WORK TASK:
Set out exactly every line of the entries below, starting at the line that holds "Nodes can be" and stopping after the line that holds "You can choose between two settings.".

Saved data entries:
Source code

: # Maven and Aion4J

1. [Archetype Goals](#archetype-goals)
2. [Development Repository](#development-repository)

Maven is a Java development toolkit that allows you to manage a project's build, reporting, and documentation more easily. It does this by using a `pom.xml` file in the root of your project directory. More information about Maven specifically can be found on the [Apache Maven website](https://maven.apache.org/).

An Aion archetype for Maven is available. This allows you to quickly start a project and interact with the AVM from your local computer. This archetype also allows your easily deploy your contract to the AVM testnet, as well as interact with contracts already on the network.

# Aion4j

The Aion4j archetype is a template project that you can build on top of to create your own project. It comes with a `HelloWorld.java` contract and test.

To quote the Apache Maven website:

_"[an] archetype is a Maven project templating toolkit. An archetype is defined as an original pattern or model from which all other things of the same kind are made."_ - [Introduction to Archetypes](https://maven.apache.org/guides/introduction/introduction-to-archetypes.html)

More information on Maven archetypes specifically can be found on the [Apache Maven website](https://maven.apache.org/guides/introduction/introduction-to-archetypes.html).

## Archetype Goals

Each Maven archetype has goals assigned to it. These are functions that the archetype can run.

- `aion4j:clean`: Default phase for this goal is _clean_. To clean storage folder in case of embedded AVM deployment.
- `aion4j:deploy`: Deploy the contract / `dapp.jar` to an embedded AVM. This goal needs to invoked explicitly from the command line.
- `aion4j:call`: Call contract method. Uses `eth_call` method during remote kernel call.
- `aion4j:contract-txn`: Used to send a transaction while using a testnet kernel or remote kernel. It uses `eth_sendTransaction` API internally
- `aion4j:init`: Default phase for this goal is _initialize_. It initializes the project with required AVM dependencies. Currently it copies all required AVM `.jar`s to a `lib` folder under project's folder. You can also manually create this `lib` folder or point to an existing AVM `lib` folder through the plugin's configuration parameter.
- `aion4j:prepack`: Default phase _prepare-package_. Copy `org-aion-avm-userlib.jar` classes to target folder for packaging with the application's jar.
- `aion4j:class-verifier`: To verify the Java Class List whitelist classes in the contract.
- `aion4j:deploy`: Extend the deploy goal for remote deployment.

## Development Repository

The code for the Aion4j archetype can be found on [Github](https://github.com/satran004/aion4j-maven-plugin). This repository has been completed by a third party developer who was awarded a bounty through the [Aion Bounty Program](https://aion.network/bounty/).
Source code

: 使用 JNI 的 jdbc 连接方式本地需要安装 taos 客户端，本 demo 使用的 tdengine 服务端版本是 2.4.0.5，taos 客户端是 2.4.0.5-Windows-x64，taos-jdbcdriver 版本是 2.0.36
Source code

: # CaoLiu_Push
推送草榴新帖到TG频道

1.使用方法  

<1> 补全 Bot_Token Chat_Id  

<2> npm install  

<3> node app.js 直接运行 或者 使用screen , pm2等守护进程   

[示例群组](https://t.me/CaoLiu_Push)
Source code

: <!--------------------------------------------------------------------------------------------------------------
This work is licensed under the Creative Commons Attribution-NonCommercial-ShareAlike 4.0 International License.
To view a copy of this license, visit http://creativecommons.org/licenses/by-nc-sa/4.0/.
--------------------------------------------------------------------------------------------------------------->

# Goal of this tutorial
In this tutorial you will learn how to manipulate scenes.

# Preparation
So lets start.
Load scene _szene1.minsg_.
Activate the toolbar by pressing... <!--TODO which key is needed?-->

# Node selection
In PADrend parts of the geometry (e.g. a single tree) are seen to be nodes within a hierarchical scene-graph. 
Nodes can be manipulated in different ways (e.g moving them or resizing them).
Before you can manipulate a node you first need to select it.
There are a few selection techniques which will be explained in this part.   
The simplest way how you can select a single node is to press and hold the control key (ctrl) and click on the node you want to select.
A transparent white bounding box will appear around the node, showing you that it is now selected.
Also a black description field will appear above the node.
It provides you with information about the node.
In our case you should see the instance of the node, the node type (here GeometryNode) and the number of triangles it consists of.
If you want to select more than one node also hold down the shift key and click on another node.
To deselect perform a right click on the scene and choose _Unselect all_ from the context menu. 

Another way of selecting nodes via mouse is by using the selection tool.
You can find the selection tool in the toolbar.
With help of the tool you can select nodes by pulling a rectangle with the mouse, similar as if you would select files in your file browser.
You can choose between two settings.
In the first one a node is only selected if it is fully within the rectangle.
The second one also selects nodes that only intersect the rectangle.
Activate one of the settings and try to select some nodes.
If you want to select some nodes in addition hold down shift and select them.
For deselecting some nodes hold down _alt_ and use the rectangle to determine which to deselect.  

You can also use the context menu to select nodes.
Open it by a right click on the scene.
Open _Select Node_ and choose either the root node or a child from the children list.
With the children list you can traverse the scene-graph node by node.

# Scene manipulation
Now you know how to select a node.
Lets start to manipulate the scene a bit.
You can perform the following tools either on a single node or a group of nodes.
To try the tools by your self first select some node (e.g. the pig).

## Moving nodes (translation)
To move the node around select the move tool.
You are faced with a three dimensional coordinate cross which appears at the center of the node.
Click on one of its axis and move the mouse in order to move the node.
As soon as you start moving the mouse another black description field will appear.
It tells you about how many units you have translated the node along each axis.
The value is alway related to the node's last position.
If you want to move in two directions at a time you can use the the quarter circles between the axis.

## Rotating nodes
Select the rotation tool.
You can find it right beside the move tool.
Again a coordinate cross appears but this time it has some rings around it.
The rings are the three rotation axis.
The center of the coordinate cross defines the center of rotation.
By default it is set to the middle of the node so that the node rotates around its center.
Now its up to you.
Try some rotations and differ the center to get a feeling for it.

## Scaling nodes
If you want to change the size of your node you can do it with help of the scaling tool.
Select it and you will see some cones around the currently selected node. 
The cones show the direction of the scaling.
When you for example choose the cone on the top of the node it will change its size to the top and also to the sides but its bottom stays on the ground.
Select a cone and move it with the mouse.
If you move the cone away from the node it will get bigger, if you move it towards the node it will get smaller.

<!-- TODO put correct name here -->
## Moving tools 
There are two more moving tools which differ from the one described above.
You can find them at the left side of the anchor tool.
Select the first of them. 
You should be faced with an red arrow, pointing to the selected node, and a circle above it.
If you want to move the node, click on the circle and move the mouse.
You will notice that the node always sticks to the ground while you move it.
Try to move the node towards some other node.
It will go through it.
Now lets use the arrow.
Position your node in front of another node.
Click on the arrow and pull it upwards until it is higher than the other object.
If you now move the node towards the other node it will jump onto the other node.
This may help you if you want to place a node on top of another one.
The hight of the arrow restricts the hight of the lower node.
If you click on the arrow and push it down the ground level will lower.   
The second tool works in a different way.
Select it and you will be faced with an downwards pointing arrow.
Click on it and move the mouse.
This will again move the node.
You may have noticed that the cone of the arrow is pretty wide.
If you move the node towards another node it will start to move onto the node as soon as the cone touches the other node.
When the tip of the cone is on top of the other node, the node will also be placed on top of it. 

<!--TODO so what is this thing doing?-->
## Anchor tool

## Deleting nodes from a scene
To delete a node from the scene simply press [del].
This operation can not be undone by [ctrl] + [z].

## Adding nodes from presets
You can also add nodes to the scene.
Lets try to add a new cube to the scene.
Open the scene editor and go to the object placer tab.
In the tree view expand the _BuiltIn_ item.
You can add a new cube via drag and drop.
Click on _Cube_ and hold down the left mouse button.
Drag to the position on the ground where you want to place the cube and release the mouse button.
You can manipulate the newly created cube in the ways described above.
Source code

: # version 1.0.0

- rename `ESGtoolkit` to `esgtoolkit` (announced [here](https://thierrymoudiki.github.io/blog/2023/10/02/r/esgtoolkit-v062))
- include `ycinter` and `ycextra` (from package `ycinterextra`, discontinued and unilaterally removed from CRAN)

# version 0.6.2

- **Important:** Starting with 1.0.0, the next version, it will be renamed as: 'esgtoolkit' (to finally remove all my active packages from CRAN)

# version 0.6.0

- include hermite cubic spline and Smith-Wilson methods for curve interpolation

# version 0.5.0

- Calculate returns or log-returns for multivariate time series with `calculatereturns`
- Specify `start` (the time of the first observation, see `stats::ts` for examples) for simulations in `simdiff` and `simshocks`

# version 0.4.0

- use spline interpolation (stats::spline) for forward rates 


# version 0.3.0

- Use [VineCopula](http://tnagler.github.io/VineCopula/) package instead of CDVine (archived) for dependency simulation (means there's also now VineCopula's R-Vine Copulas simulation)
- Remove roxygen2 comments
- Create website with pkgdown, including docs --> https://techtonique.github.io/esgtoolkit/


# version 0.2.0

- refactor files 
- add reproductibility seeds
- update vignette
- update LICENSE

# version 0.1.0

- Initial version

SOLUTION:
Nodes can be manipulated in different ways (e.g moving them or resizing them).
Before you can manipulate a node you first need to select it.
There are a few selection techniques which will be explained in this part.   
The simplest way how you can select a single node is to press and hold the control key (ctrl) and click on the node you want to select.
A transparent white bounding box will appear around the node, showing you that it is now selected.
Also a black description field will appear above the node.
It provides you with information about the node.
In our case you should see the instance of the node, the node type (here GeometryNode) and the number of triangles it consists of.
If you want to select more than one node also hold down the shift key and click on another node.
To deselect perform a right click on the scene and choose _Unselect all_ from the context menu. 

Another way of selecting nodes via mouse is by using the selection tool.
You can find the selection tool in the toolbar.
With help of the tool you can select nodes by pulling a rectangle with the mouse, similar as if you would select files in your file browser.
You can choose between two settings.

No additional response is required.